Aziz, Sıddık Kardeşlerim!

Kastamonu Husrev’i ve Süleyman Rüştü’sü olan Mehmed Feyzi ve Emin’in, üstadlarının Kastamonu’daki hayatının bir tarihçesini, hüsnü zanla haddimden çok fazla senalarını tebdil etmeyerek kabulümün sebebi şudur ki: Bu günlerde Afyon’un büyük me’muru, bir çavuşu bana ihanete vasıta yapıp, güya teveccüh-ü ammeyi hakkımda kırarak, tâ bu vilâyet, Denizli, Isparta gibi Nurlara tam sahip çıkmasın ve Nurlar parlamasın. Gerçi ben tahammül ettim, fakat buranın yeni şâkird’lerinin teessürlerinden müteessirdim. Düşünürken, Mehmed Feyzi’nin bu samimane ve âlimane, hürmetkârane mektubu, o herifin ve o âmirinin ihanetlerini yüzlerine vurup hiçe indirerek, teessüratımı tam sildi, süpürdü.
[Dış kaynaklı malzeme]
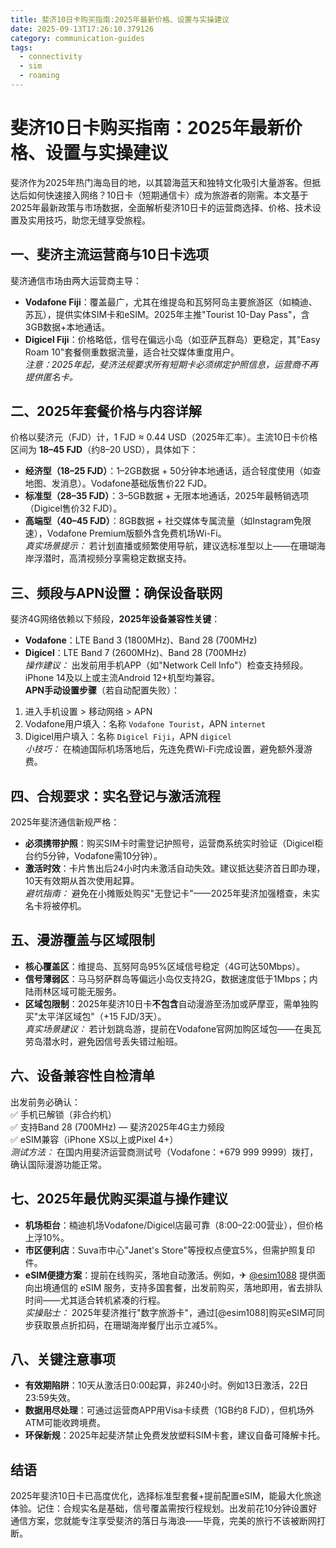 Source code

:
 ```yaml
---
title: 斐济10日卡购买指南:2025年最新价格、设置与实操建议
date: 2025-09-13T17:26:10.379126
category: communication-guides
tags:
  - connectivity
  - sim
  - roaming
---
```


# 斐济10日卡购买指南：2025年最新价格、设置与实操建议

斐济作为2025年热门海岛目的地，以其碧海蓝天和独特文化吸引大量游客。但抵达后如何快速接入网络？10日卡（短期通信卡）成为旅游者的刚需。本文基于2025年最新政策与市场数据，全面解析斐济10日卡的运营商选择、价格、技术设置及实用技巧，助您无缝享受旅程。

## 一、斐济主流运营商与10日卡选项  
斐济通信市场由两大运营商主导：  
- **Vodafone Fiji**：覆盖最广，尤其在维提岛和瓦努阿岛主要旅游区（如楠迪、苏瓦），提供实体SIM卡和eSIM。2025年主推"Tourist 10-Day Pass"，含3GB数据+本地通话。  
- **Digicel Fiji**：价格略低，信号在偏远小岛（如亚萨瓦群岛）更稳定，其"Easy Roam 10"套餐侧重数据流量，适合社交媒体重度用户。  
*注意：2025年起，斐济法规要求所有短期卡必须绑定护照信息，运营商不再提供匿名卡。*

## 二、2025年套餐价格与内容详解  
价格以斐济元（FJD）计，1 FJD ≈ 0.44 USD（2025年汇率）。主流10日卡价格区间为 **18–45 FJD**（约8–20 USD），具体如下：  
- **经济型（18–25 FJD）**：1–2GB数据 + 50分钟本地通话，适合轻度使用（如查地图、发消息）。Vodafone基础版售价22 FJD。  
- **标准型（28–35 FJD）**：3–5GB数据 + 无限本地通话，2025年最畅销选项（Digicel售价32 FJD）。  
- **高端型（40–45 FJD）**：8GB数据 + 社交媒体专属流量（如Instagram免限速），Vodafone Premium版额外含免费机场Wi-Fi。  
*真实场景提示：* 若计划直播或频繁使用导航，建议选标准型以上——在珊瑚海岸浮潜时，高清视频分享需稳定数据支持。

## 三、频段与APN设置：确保设备联网  
斐济4G网络依赖以下频段，**2025年设备兼容性关键**：  
- **Vodafone**：LTE Band 3 (1800MHz)、Band 28 (700MHz)  
- **Digicel**：LTE Band 7 (2600MHz)、Band 28 (700MHz)  
*操作建议：* 出发前用手机APP（如"Network Cell Info"）检查支持频段。iPhone 14及以上或主流Android 12+机型均兼容。  
**APN手动设置步骤**（若自动配置失败）：  
1. 进入手机设置 > 移动网络 > APN  
2. Vodafone用户填入：名称 `Vodafone Tourist`，APN `internet`  
3. Digicel用户填入：名称 `Digicel Fiji`，APN `digicel`  
*小技巧：* 在楠迪国际机场落地后，先连免费Wi-Fi完成设置，避免额外漫游费。

## 四、合规要求：实名登记与激活流程  
2025年斐济通信新规严格：  
- **必须携带护照**：购买SIM卡时需登记护照号，运营商系统实时验证（Digicel柜台约5分钟，Vodafone需10分钟）。  
- **激活时效**：卡片售出后24小时内未激活自动失效。建议抵达斐济首日即办理，10天有效期从首次使用起算。  
*避坑指南：* 避免在小摊贩处购买"无登记卡"——2025年斐济加强稽查，未实名卡将被停机。

## 五、漫游覆盖与区域限制  
- **核心覆盖区**：维提岛、瓦努阿岛95%区域信号稳定（4G可达50Mbps）。  
- **信号薄弱区**：马马努萨群岛等偏远小岛仅支持2G，数据速度低于1Mbps；内陆雨林区域可能无服务。  
- **区域包限制**：2025年斐济10日卡**不包含**自动漫游至汤加或萨摩亚，需单独购买"太平洋区域包"（+15 FJD/3天）。  
*真实场景建议：* 若计划跳岛游，提前在Vodafone官网加购区域包——在奥瓦劳岛潜水时，避免因信号丢失错过船班。

## 六、设备兼容性自检清单  
出发前务必确认：  
✅ 手机已解锁（非合约机）  
✅ 支持Band 28 (700MHz) — 斐济2025年4G主力频段  
✅ eSIM兼容（iPhone XS以上或Pixel 4+）  
*测试方法：* 在国内用斐济运营商测试号（Vodafone：+679 999 9999）拨打，确认国际漫游功能正常。

## 七、2025年最优购买渠道与操作建议  
- **机场柜台**：楠迪机场Vodafone/Digicel店最可靠（8:00–22:00营业），但价格上浮10%。  
- **市区便利店**：Suva市中心"Janet's Store"等授权点便宜5%，但需护照复印件。  
- **eSIM便捷方案**：提前在线购买，落地自动激活。例如，✈ [@esim1088](https://t.me/s/esim1088) 提供面向出境通信的 eSIM 服务，支持多国套餐，出发前购买，落地即用，省去排队时间——尤其适合转机紧凑的行程。  
*实操贴士：* 2025年斐济推行"数字旅游卡"，通过[@esim1088]购买eSIM可同步获取景点折扣码，在珊瑚海岸餐厅出示立减5%。

## 八、关键注意事项  
- **有效期陷阱**：10天从激活日0:00起算，非240小时。例如13日激活，22日23:59失效。  
- **数据用尽处理**：可通过运营商APP用Visa卡续费（1GB约8 FJD），但机场外ATM可能收跨境费。  
- **环保新规**：2025年起斐济禁止免费发放塑料SIM卡套，建议自备可降解卡托。  

## 结语  
2025年斐济10日卡已高度优化，选择标准型套餐+提前配置eSIM，能最大化旅途体验。记住：合规实名是基础，信号覆盖需按行程规划。出发前花10分钟设置好通信方案，您就能专注享受斐济的落日与海浪——毕竟，完美的旅行不该被断网打断。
Binler derece o iki bedbahttan yüksek olan iki Nurcunun böyle medih ve hürmetleri, onların kanunsuz cebir ve ihanetlerinin aynı zamanda tam tamına tevafuku, Feyzi ve Emin’in sadakatlarının bir kerâmeti olduğuna kanaat ettiğimdir.

* * *

(115)

Kardeşlerim!

Şimdi tebeyyün etti ki: Beni karakola çağırmak, lüzumsuz bahanelerle beni hükümete celbetmekte maksad, ihanet ve halkın nazarında ehemmiyetsizliğim ve bana müttehem vaziyeti vermek için idi. Şimdi tahammülüm kalmadı. Mümkün oldukça oraya beni çağırmamak lâzımdır. Ceza hâkimini görünüz. Bana bir dâva vekili tarzında bir adamı bulunuz; benim bedelime lüzum olsa karakola gitsin. Yirmi beş sene münzevi bir adam, böyle ihanetkâr insanlarla görüşmek, işkenceli bir azabdır. Ben, sekiz sene, Kastamonu’da bir tek def’a valinin -ısrar ile- yanına ve iki def’a da polishaneye gittim. Burada sebebsiz on defadan geçti. Ben, daha gidemem. Hem, doktordan bir rapor alınız, yoksa bu şehre maddî ve ma’nevî zarardır.